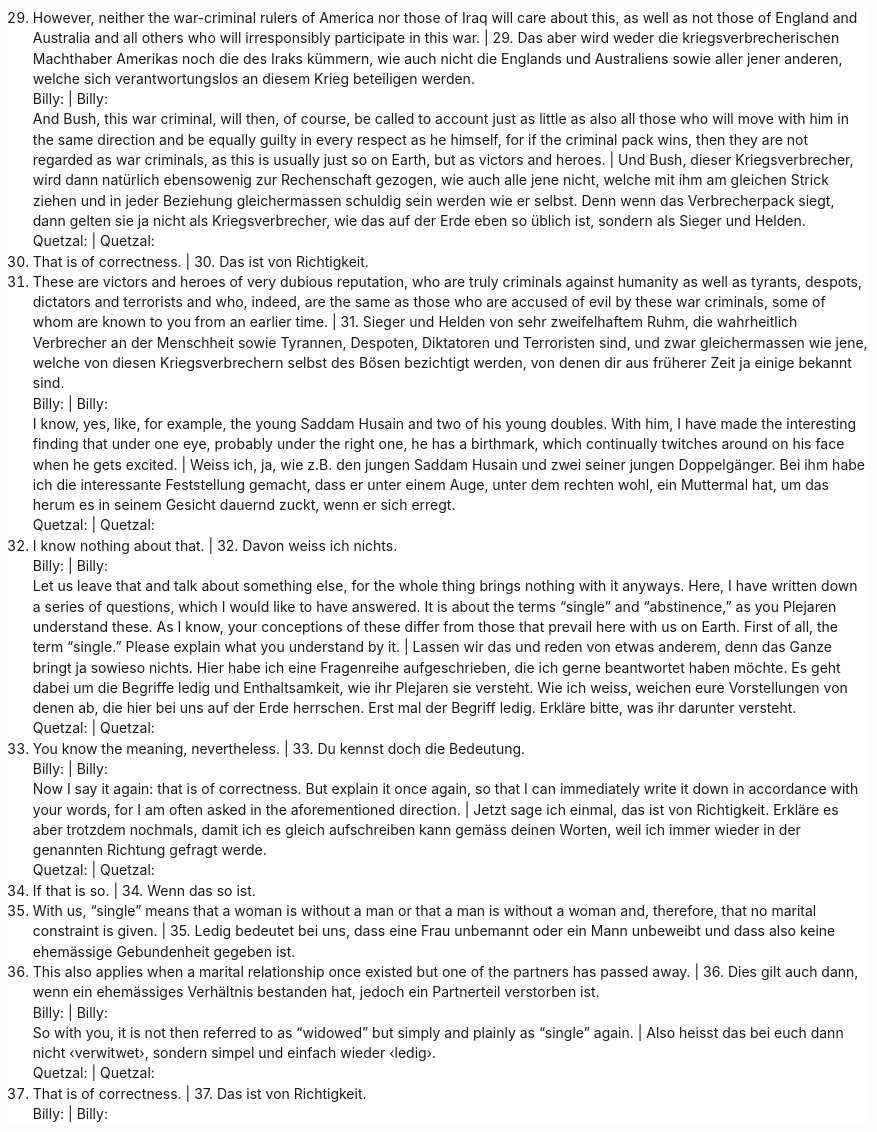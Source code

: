 29. However, neither the war-criminal rulers of America nor those of Iraq will care about this, as well as not those of England and Australia and all others who will irresponsibly participate in this war.  | 29. Das aber wird weder die kriegsverbrecherischen Machthaber Amerikas noch die des Iraks kümmern, wie auch nicht die Englands und Australiens sowie aller jener anderen, welche sich verantwortungslos an diesem Krieg beteiligen werden.   
Billy:  | Billy:   
And Bush, this war criminal, will then, of course, be called to account just as little as also all those who will move with him in the same direction and be equally guilty in every respect as he himself, for if the criminal pack wins, then they are not regarded as war criminals, as this is usually just so on Earth, but as victors and heroes.  | Und Bush, dieser Kriegsverbrecher, wird dann natürlich ebensowenig zur Rechenschaft gezogen, wie auch alle jene nicht, welche mit ihm am gleichen Strick ziehen und in jeder Beziehung gleichermassen schuldig sein werden wie er selbst. Denn wenn das Verbrecherpack siegt, dann gelten sie ja nicht als Kriegsverbrecher, wie das auf der Erde eben so üblich ist, sondern als Sieger und Helden.   
Quetzal:  | Quetzal:   
30. That is of correctness.  | 30. Das ist von Richtigkeit.   
31. These are victors and heroes of very dubious reputation, who are truly criminals against humanity as well as tyrants, despots, dictators and terrorists and who, indeed, are the same as those who are accused of evil by these war criminals, some of whom are known to you from an earlier time.  | 31. Sieger und Helden von sehr zweifelhaftem Ruhm, die wahrheitlich Verbrecher an der Menschheit sowie Tyrannen, Despoten, Diktatoren und Terroristen sind, und zwar gleichermassen wie jene, welche von diesen Kriegsverbrechern selbst des Bösen bezichtigt werden, von denen dir aus früherer Zeit ja einige bekannt sind.   
Billy:  | Billy:   
I know, yes, like, for example, the young Saddam Husain and two of his young doubles. With him, I have made the interesting finding that under one eye, probably under the right one, he has a birthmark, which continually twitches around on his face when he gets excited.  | Weiss ich, ja, wie z.B. den jungen Saddam Husain und zwei seiner jungen Doppelgänger. Bei ihm habe ich die interessante Feststellung gemacht, dass er unter einem Auge, unter dem rechten wohl, ein Muttermal hat, um das herum es in seinem Gesicht dauernd zuckt, wenn er sich erregt.   
Quetzal:  | Quetzal:   
32. I know nothing about that.  | 32. Davon weiss ich nichts.   
Billy:  | Billy:   
Let us leave that and talk about something else, for the whole thing brings nothing with it anyways. Here, I have written down a series of questions, which I would like to have answered. It is about the terms “single” and “abstinence,” as you Plejaren understand these. As I know, your conceptions of these differ from those that prevail here with us on Earth. First of all, the term “single.” Please explain what you understand by it.  | Lassen wir das und reden von etwas anderem, denn das Ganze bringt ja sowieso nichts. Hier habe ich eine Fragenreihe aufgeschrieben, die ich gerne beantwortet haben möchte. Es geht dabei um die Begriffe ledig und Enthaltsamkeit, wie ihr Plejaren sie versteht. Wie ich weiss, weichen eure Vorstellungen von denen ab, die hier bei uns auf der Erde herrschen. Erst mal der Begriff ledig. Erkläre bitte, was ihr darunter versteht.   
Quetzal:  | Quetzal:   
33. You know the meaning, nevertheless.  | 33. Du kennst doch die Bedeutung.   
Billy:  | Billy:   
Now I say it again: that is of correctness. But explain it once again, so that I can immediately write it down in accordance with your words, for I am often asked in the aforementioned direction.  | Jetzt sage ich einmal, das ist von Richtigkeit. Erkläre es aber trotzdem nochmals, damit ich es gleich aufschreiben kann gemäss deinen Worten, weil ich immer wieder in der genannten Richtung gefragt werde.   
Quetzal:  | Quetzal:   
34. If that is so.  | 34. Wenn das so ist.   
35. With us, “single” means that a woman is without a man or that a man is without a woman and, therefore, that no marital constraint is given.  | 35. Ledig bedeutet bei uns, dass eine Frau unbemannt oder ein Mann unbeweibt und dass also keine ehemässige Gebundenheit gegeben ist.   
36. This also applies when a marital relationship once existed but one of the partners has passed away.  | 36. Dies gilt auch dann, wenn ein ehemässiges Verhältnis bestanden hat, jedoch ein Partnerteil verstorben ist.   
Billy:  | Billy:   
So with you, it is not then referred to as “widowed” but simply and plainly as “single” again.  | Also heisst das bei euch dann nicht ‹verwitwet›, sondern simpel und einfach wieder ‹ledig›.   
Quetzal:  | Quetzal:   
37. That is of correctness.  | 37. Das ist von Richtigkeit.   
Billy:  | Billy:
---*---
— What you have to do —
Across the whole listing above, repeat each line exactly and leave out the images.

— Task answer —
Source code

: 29. However, neither the war-criminal rulers of America nor those of Iraq will care about this, as well as not those of England and Australia and all others who will irresponsibly participate in this war.  | 29. Das aber wird weder die kriegsverbrecherischen Machthaber Amerikas noch die des Iraks kümmern, wie auch nicht die Englands und Australiens sowie aller jener anderen, welche sich verantwortungslos an diesem Krieg beteiligen werden.   
Billy:  | Billy:   
And Bush, this war criminal, will then, of course, be called to account just as little as also all those who will move with him in the same direction and be equally guilty in every respect as he himself, for if the criminal pack wins, then they are not regarded as war criminals, as this is usually just so on Earth, but as victors and heroes.  | Und Bush, dieser Kriegsverbrecher, wird dann natürlich ebensowenig zur Rechenschaft gezogen, wie auch alle jene nicht, welche mit ihm am gleichen Strick ziehen und in jeder Beziehung gleichermassen schuldig sein werden wie er selbst. Denn wenn das Verbrecherpack siegt, dann gelten sie ja nicht als Kriegsverbrecher, wie das auf der Erde eben so üblich ist, sondern als Sieger und Helden.   
Quetzal:  | Quetzal:   
30. That is of correctness.  | 30. Das ist von Richtigkeit.   
31. These are victors and heroes of very dubious reputation, who are truly criminals against humanity as well as tyrants, despots, dictators and terrorists and who, indeed, are the same as those who are accused of evil by these war criminals, some of whom are known to you from an earlier time.  | 31. Sieger und Helden von sehr zweifelhaftem Ruhm, die wahrheitlich Verbrecher an der Menschheit sowie Tyrannen, Despoten, Diktatoren und Terroristen sind, und zwar gleichermassen wie jene, welche von diesen Kriegsverbrechern selbst des Bösen bezichtigt werden, von denen dir aus früherer Zeit ja einige bekannt sind.   
Billy:  | Billy:   
I know, yes, like, for example, the young Saddam Husain and two of his young doubles. With him, I have made the interesting finding that under one eye, probably under the right one, he has a birthmark, which continually twitches around on his face when he gets excited.  | Weiss ich, ja, wie z.B. den jungen Saddam Husain und zwei seiner jungen Doppelgänger. Bei ihm habe ich die interessante Feststellung gemacht, dass er unter einem Auge, unter dem rechten wohl, ein Muttermal hat, um das herum es in seinem Gesicht dauernd zuckt, wenn er sich erregt.   
Quetzal:  | Quetzal:   
32. I know nothing about that.  | 32. Davon weiss ich nichts.   
Billy:  | Billy:   
Let us leave that and talk about something else, for the whole thing brings nothing with it anyways. Here, I have written down a series of questions, which I would like to have answered. It is about the terms “single” and “abstinence,” as you Plejaren understand these. As I know, your conceptions of these differ from those that prevail here with us on Earth. First of all, the term “single.” Please explain what you understand by it.  | Lassen wir das und reden von etwas anderem, denn das Ganze bringt ja sowieso nichts. Hier habe ich eine Fragenreihe aufgeschrieben, die ich gerne beantwortet haben möchte. Es geht dabei um die Begriffe ledig und Enthaltsamkeit, wie ihr Plejaren sie versteht. Wie ich weiss, weichen eure Vorstellungen von denen ab, die hier bei uns auf der Erde herrschen. Erst mal der Begriff ledig. Erkläre bitte, was ihr darunter versteht.   
Quetzal:  | Quetzal:   
33. You know the meaning, nevertheless.  | 33. Du kennst doch die Bedeutung.   
Billy:  | Billy:   
Now I say it again: that is of correctness. But explain it once again, so that I can immediately write it down in accordance with your words, for I am often asked in the aforementioned direction.  | Jetzt sage ich einmal, das ist von Richtigkeit. Erkläre es aber trotzdem nochmals, damit ich es gleich aufschreiben kann gemäss deinen Worten, weil ich immer wieder in der genannten Richtung gefragt werde.   
Quetzal:  | Quetzal:   
34. If that is so.  | 34. Wenn das so ist.   
35. With us, “single” means that a woman is without a man or that a man is without a woman and, therefore, that no marital constraint is given.  | 35. Ledig bedeutet bei uns, dass eine Frau unbemannt oder ein Mann unbeweibt und dass also keine ehemässige Gebundenheit gegeben ist.   
36. This also applies when a marital relationship once existed but one of the partners has passed away.  | 36. Dies gilt auch dann, wenn ein ehemässiges Verhältnis bestanden hat, jedoch ein Partnerteil verstorben ist.   
Billy:  | Billy:   
So with you, it is not then referred to as “widowed” but simply and plainly as “single” again.  | Also heisst das bei euch dann nicht ‹verwitwet›, sondern simpel und einfach wieder ‹ledig›.   
Quetzal:  | Quetzal:   
37. That is of correctness.  | 37. Das ist von Richtigkeit.   
Billy:  | Billy:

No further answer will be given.